Exercise 6.1 - Geometric Objects#

Refresh your memory about shapely objects and

  1. Create a LineString that goes trough at least three points. What is the length of your line?

  2. Create a shapely Point and create a buffer around it. What is the area of the buffer?

Exercise 6.2 - From text file to GeoDataFrame#

The goal of this exercise is to create geometries based on text file input in Python. You will combine basic knowledge of the pandas module (see Part I) with geopandas methods introduced in this chapter.

Input data for this exercise contains information about the public transport travel times to the main railway station in Helsinki, Finland. The input file travelTimes-2015-Helsinki.txt contains travel times information from multiple origin locations to the railway station.

This file is an extract of the Helsinki Region Travel Time Matrix dataset - an open data set that contains multimodal travel time information across the Helsinki Region in Finland. In this exercise, we are interested in the columns listed in Table 6.1.

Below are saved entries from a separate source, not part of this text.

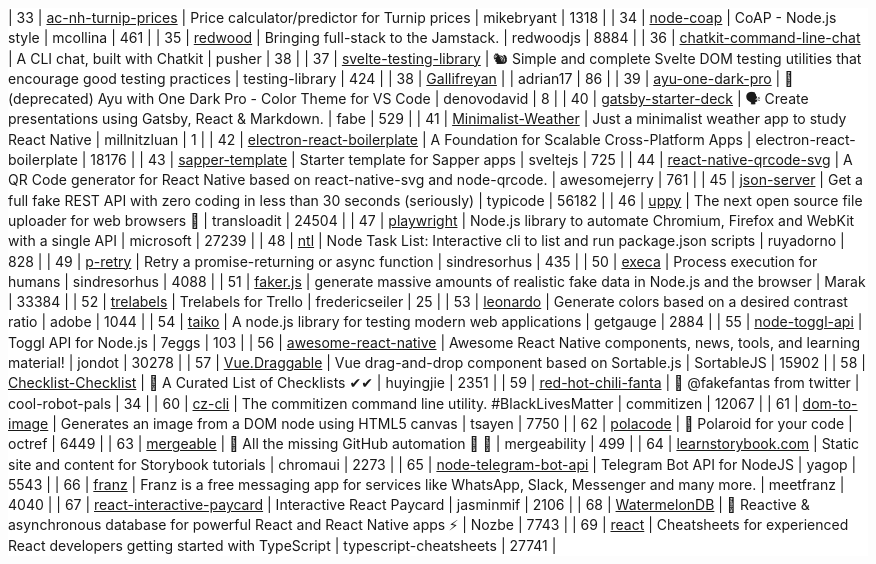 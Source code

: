 | 33 |  [ac-nh-turnip-prices](https://github.com/mikebryant/ac-nh-turnip-prices) | Price calculator/predictor for Turnip prices | mikebryant | 1318 |
| 34 |  [node-coap](https://github.com/mcollina/node-coap) | CoAP - Node.js style | mcollina | 461 |
| 35 |  [redwood](https://github.com/redwoodjs/redwood) | Bringing full-stack to the Jamstack. | redwoodjs | 8884 |
| 36 |  [chatkit-command-line-chat](https://github.com/pusher/chatkit-command-line-chat) | A CLI chat, built with Chatkit | pusher | 38 |
| 37 |  [svelte-testing-library](https://github.com/testing-library/svelte-testing-library) | :chipmunk: Simple and complete Svelte DOM testing utilities that encourage good testing practices | testing-library | 424 |
| 38 |  [Gallifreyan](https://github.com/adrian17/Gallifreyan) |  | adrian17 | 86 |
| 39 |  [ayu-one-dark-pro](https://github.com/denovodavid/ayu-one-dark-pro) | 🎨 (deprecated) Ayu with One Dark Pro - Color Theme for VS Code | denovodavid | 8 |
| 40 |  [gatsby-starter-deck](https://github.com/fabe/gatsby-starter-deck) | 🗣 Create presentations using Gatsby, React &amp; Markdown. | fabe | 529 |
| 41 |  [Minimalist-Weather](https://github.com/millnitzluan/Minimalist-Weather) | Just a minimalist weather app to study React Native | millnitzluan | 1 |
| 42 |  [electron-react-boilerplate](https://github.com/electron-react-boilerplate/electron-react-boilerplate) | A Foundation for Scalable Cross-Platform Apps | electron-react-boilerplate | 18176 |
| 43 |  [sapper-template](https://github.com/sveltejs/sapper-template) | Starter template for Sapper apps | sveltejs | 725 |
| 44 |  [react-native-qrcode-svg](https://github.com/awesomejerry/react-native-qrcode-svg) | A QR Code generator for React Native based on react-native-svg and node-qrcode. | awesomejerry | 761 |
| 45 |  [json-server](https://github.com/typicode/json-server) | Get a full fake REST API with zero coding in less than 30 seconds (seriously) | typicode | 56182 |
| 46 |  [uppy](https://github.com/transloadit/uppy) | The next open source file uploader for web browsers :dog: | transloadit | 24504 |
| 47 |  [playwright](https://github.com/microsoft/playwright) | Node.js library to automate Chromium, Firefox and WebKit with a single API | microsoft | 27239 |
| 48 |  [ntl](https://github.com/ruyadorno/ntl) | Node Task List: Interactive cli to list and run package.json scripts | ruyadorno | 828 |
| 49 |  [p-retry](https://github.com/sindresorhus/p-retry) | Retry a promise-returning or async function | sindresorhus | 435 |
| 50 |  [execa](https://github.com/sindresorhus/execa) | Process execution for humans | sindresorhus | 4088 |
| 51 |  [faker.js](https://github.com/Marak/faker.js) | generate massive amounts of realistic fake data in Node.js and the browser | Marak | 33384 |
| 52 |  [trelabels](https://github.com/fredericseiler/trelabels) | Trelabels for Trello | fredericseiler | 25 |
| 53 |  [leonardo](https://github.com/adobe/leonardo) | Generate colors based on a desired contrast ratio | adobe | 1044 |
| 54 |  [taiko](https://github.com/getgauge/taiko) | A node.js library for testing modern web applications | getgauge | 2884 |
| 55 |  [node-toggl-api](https://github.com/7eggs/node-toggl-api) | Toggl API for Node.js | 7eggs | 103 |
| 56 |  [awesome-react-native](https://github.com/jondot/awesome-react-native) | Awesome React Native components, news, tools, and learning material! | jondot | 30278 |
| 57 |  [Vue.Draggable](https://github.com/SortableJS/Vue.Draggable) | Vue drag-and-drop component based on Sortable.js | SortableJS | 15902 |
| 58 |  [Checklist-Checklist](https://github.com/huyingjie/Checklist-Checklist) | 🌈  A Curated List of Checklists ✔︎✔︎ | huyingjie | 2351 |
| 59 |  [red-hot-chili-fanta](https://github.com/cool-robot-pals/red-hot-chili-fanta) | 🥫 @fakefantas from twitter | cool-robot-pals | 34 |
| 60 |  [cz-cli](https://github.com/commitizen/cz-cli) | The commitizen command line utility. #BlackLivesMatter | commitizen | 12067 |
| 61 |  [dom-to-image](https://github.com/tsayen/dom-to-image) | Generates an image from a DOM node using HTML5 canvas | tsayen | 7750 |
| 62 |  [polacode](https://github.com/octref/polacode) | 📸 Polaroid for your code | octref | 6449 |
| 63 |  [mergeable](https://github.com/mergeability/mergeable) | 🤖 All the missing GitHub automation 🙂 🙌 | mergeability | 499 |
| 64 |  [learnstorybook.com](https://github.com/chromaui/learnstorybook.com) | Static site and content for Storybook tutorials | chromaui | 2273 |
| 65 |  [node-telegram-bot-api](https://github.com/yagop/node-telegram-bot-api) | Telegram Bot API for NodeJS | yagop | 5543 |
| 66 |  [franz](https://github.com/meetfranz/franz) | Franz is a free messaging app for services like WhatsApp, Slack, Messenger and many more. | meetfranz | 4040 |
| 67 |  [react-interactive-paycard](https://github.com/jasminmif/react-interactive-paycard) | Interactive React Paycard | jasminmif | 2106 |
| 68 |  [WatermelonDB](https://github.com/Nozbe/WatermelonDB) | 🍉 Reactive &amp; asynchronous database for powerful React and React Native apps ⚡️ | Nozbe | 7743 |
| 69 |  [react](https://github.com/typescript-cheatsheets/react) | Cheatsheets for experienced React developers getting started with TypeScript | typescript-cheatsheets | 27741 | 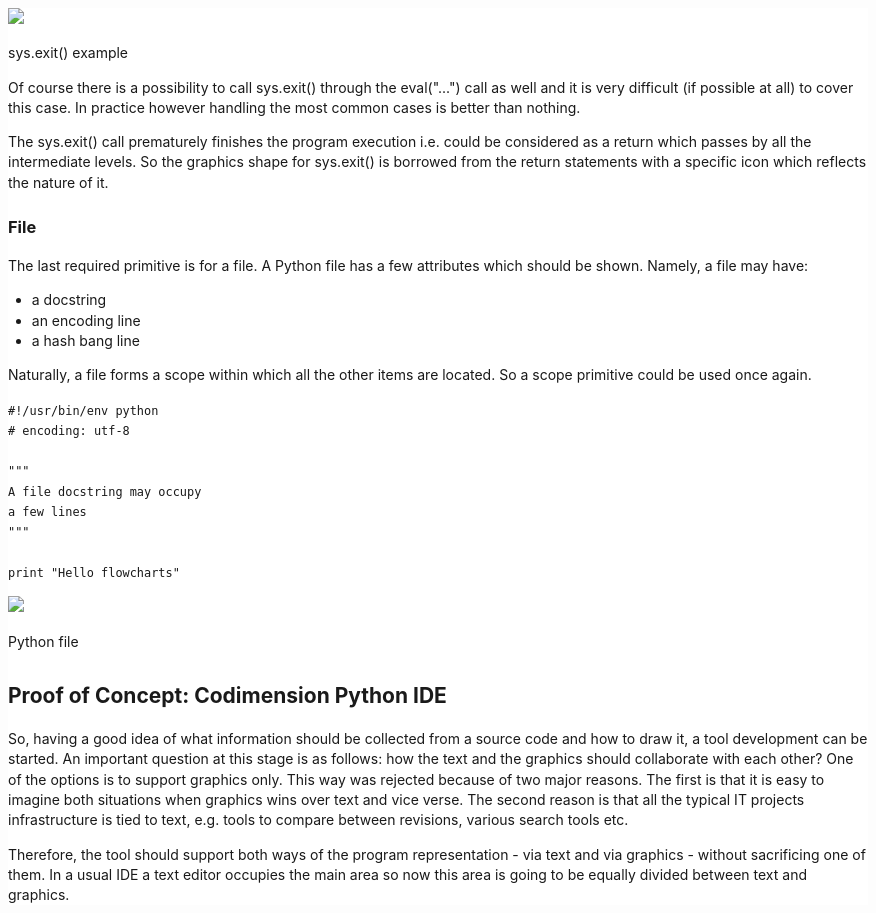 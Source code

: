 ![](http://codimension.org/assets/cdm/images/habr/_sys.exit.png)

sys.exit\(\) example

Of course there is a possibility to call sys.exit\(\) through the eval\("..."\) call as well and it is very difficult \(if possible at all\) to cover this case. In practice however handling the most common cases is better than nothing.

The sys.exit\(\) call prematurely finishes the program execution i.e. could be considered as a return which passes by all the intermediate levels. So the graphics shape for sys.exit\(\) is borrowed from the return statements with a specific icon which reflects the nature of it.  


### **File** <a id="File"></a>

The last required primitive is for a file. A Python file has a few attributes which should be shown. Namely, a file may have:

* a docstring
* an encoding line
* a hash bang line

Naturally, a file forms a scope within which all the other items are located. So a scope primitive could be used once again.

```text
#!/usr/bin/env python
# encoding: utf-8

"""
A file docstring may occupy
a few lines
"""

print "Hello flowcharts"
```

![](http://codimension.org/assets/cdm/images/habr/_module.png)

Python file  


## Proof of Concept: Codimension Python IDE <a id="Proof of Concept"></a>

So, having a good idea of what information should be collected from a source code and how to draw it, a tool development can be started. An important question at this stage is as follows: how the text and the graphics should collaborate with each other? One of the options is to support graphics only. This way was rejected because of two major reasons. The first is that it is easy to imagine both situations when graphics wins over text and vice verse. The second reason is that all the typical IT projects infrastructure is tied to text, e.g. tools to compare between revisions, various search tools etc.

Therefore, the tool should support both ways of the program representation - via text and via graphics - without sacrificing one of them. In a usual IDE a text editor occupies the main area so now this area is going to be equally divided between text and graphics.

: Table 6.1. Column names and descriptions for the travel time data.

Column

Description

from_x

x-coordinate of the origin location (longitude)

from_y

y-coordinate of the origin location (latitude)

to_x

x-coordinate of the destination location (longitude)

to_y

y-coordinate of the destination location (latitude)

total_route_time

Travel time with public transportation at the route

Your task is to read in the file and create two new columns with Point objects representing the origin and destination points. Problems 1-3 will guide you through the necessary steps. Before starting, check the contents of the input file in a text editor and familiarize yourself with the data structure.

Problem 1: Read the file#

  • Import required modules.

  • Read in the text file using pandas into a variable called data and subset the DataFrame to contain only those columns we are interested in

  • Check that data looks ok

Problem 2: Create Point geometries#

Continue working with the DataFrame:

  • Create new columns from_geom and to_geom

  • Populate these columns with point objects that represent the origin and destination geometries using the points_from_xy() function in geopandas:

    • from_geom based on columns from_x and from_y

    • to_geom based on columns to_x and to_y

Problem 3: Create LineString geometries#

Continue working with the DataFrame and create LineString shapely objects based on the origin and destination point coordinates:

  • Create new column route_geom

  • Populate the new columns with LineString objects that represent a straight line between each origin (from_geom) and destination (to_geom) coordinates.

  • You can achieve this at least in two different ways:

    • Option 1: Apply a lambda-function on the DataFrame that creates a LineString based on from_geom and to_geom columns for each row (axis=1).

    • Option 2: Use zip() and a for-loop to create the LineString for each coorinate pair. You can store the LineStrings in a list inside the loop and outside the loop insert the list into the route_geom column.

Problem 4: Convert DataFrame into a GeoDataFrame#

Convert the DataFrame into a GeoDataFrame. While doing this, you should:

  • Define route_geom as the geometry column.

  • Set a coordinate reference system for the data. Think carefully what is the correct crs definition for the input coordinates.

Check the result.

Problem 5: Re-project the data#

Our data is located in the Helsinki Region, Finland and the data should be converted into a projected coordinate reference system if we want to draw maps or measure distances.

  • Check the crs definition of the data.

  • Re-project the data into ETRS89 / TM35FIN (EPSG:3067).

  • Check the result. You should notice that the route_geom coordinate values have changed.

Problem 6: Calculate average trip distance#

Now that we have the GeoDataFrame in a projected coordinate reference system we can calculate some distance metrics based on the line objects.

  • Calculate the lenght of each route based on the route_geom column.

  • Add the length information into a new column route_length.

  • Generate descriptive statistics of route lengths. What is the median route length?

Exercise 6.3 - Buffer and spatial join#

In this exercise your task is to find out how many people live within a 500 meter buffer zone from the nearest transit station in Helsinki. We will re-use data from chapter six. Locations of transit stations is available in the file data/Helsinki/addresses.shp. Population information is available in the file data/Helsinki/Population_grid_2021_HSY.gpkg.

You should join the buffers with the population information based on the spatial intersection of the buffer polygons and the population grid polygon centroids. Follow these steps to achieve the wanted result:

  1. Create a 500 meter buffer around each transit station

  2. Convert the population grid geometries (polygons) into points based on the grid centroid

  3. Codunct a spatial join where you find out which points are located within each buffer and join information about the buffer into each point

  4. Aggregate the results for each buffer so that you get population sum per buffer

  5. Sum up the results to get total number of people living within 500 meters from the nearest transit station.